**Problem description**
Starting at the first line of the listing below, repeat each line up to and including the one containing "activated by pressing". Leave out pictures.

**Source material**
※ ※ ※

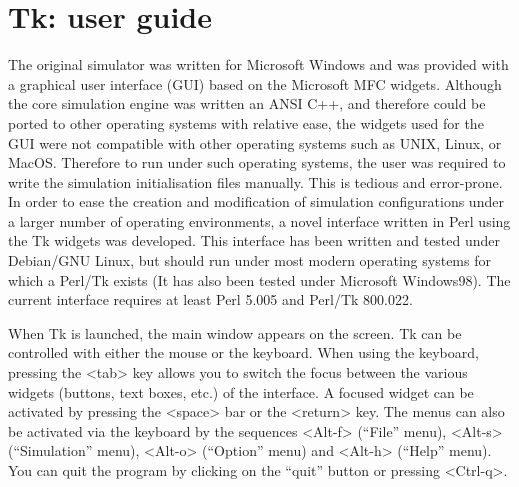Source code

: \chapter{Tk\stochsim{}: user guide}

The original \stochsim{} simulator was written for Microsoft Windows and was
provided with a graphical user interface (GUI) based on the Microsoft MFC
widgets.  Although the core simulation engine was written an ANSI C++, and
therefore could be ported to other operating systems with relative ease, the
widgets used for the GUI were not compatible with other operating systems such
as UNIX, Linux, or MacOS.  Therefore to run \stochsim{} under such operating
systems, the user was required to write the simulation initialisation files
manually. This is tedious and error-prone. In order to ease the creation and
modification of simulation configurations under a larger number of operating
environments, a novel interface written in Perl using the Tk widgets was
developed. This interface has been written and tested under Debian/GNU Linux,
but should run under most modern operating systems for which a Perl/Tk exists
(It has also been tested under Microsoft Windows98). The current interface
requires at least Perl 5.005 and Perl/Tk 800.022. 

 When Tk\stochsim{} is
launched, the main window appears on the screen.  Tk\stochsim{} can be
controlled with either the mouse or the keyboard.  When using the keyboard,
pressing the <tab> key allows you to switch the focus between the various
widgets (buttons, text boxes, etc.) of the interface.  A focused widget can be
activated by pressing the <space> bar or the <return> key. The menus can also be
activated via the keyboard by the sequences \mbox{<Alt-f>} (``File'' menu),
\mbox{<Alt-s>} (``Simulation'' menu), \mbox{<Alt-o>} (``Option'' menu) and
\mbox{<Alt-h>} (``Help'' menu). You can quit the program by clicking on the
``quit'' button or pressing \mbox{<Ctrl-q>}.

※ ※ ※

**Reply**
Source code

: \chapter{Tk\stochsim{}: user guide}

The original \stochsim{} simulator was written for Microsoft Windows and was
provided with a graphical user interface (GUI) based on the Microsoft MFC
widgets.  Although the core simulation engine was written an ANSI C++, and
therefore could be ported to other operating systems with relative ease, the
widgets used for the GUI were not compatible with other operating systems such
as UNIX, Linux, or MacOS.  Therefore to run \stochsim{} under such operating
systems, the user was required to write the simulation initialisation files
manually. This is tedious and error-prone. In order to ease the creation and
modification of simulation configurations under a larger number of operating
environments, a novel interface written in Perl using the Tk widgets was
developed. This interface has been written and tested under Debian/GNU Linux,
but should run under most modern operating systems for which a Perl/Tk exists
(It has also been tested under Microsoft Windows98). The current interface
requires at least Perl 5.005 and Perl/Tk 800.022. 

 When Tk\stochsim{} is
launched, the main window appears on the screen.  Tk\stochsim{} can be
controlled with either the mouse or the keyboard.  When using the keyboard,
pressing the <tab> key allows you to switch the focus between the various
widgets (buttons, text boxes, etc.) of the interface.  A focused widget can be
activated by pressing the <space> bar or the <return> key. The menus can also be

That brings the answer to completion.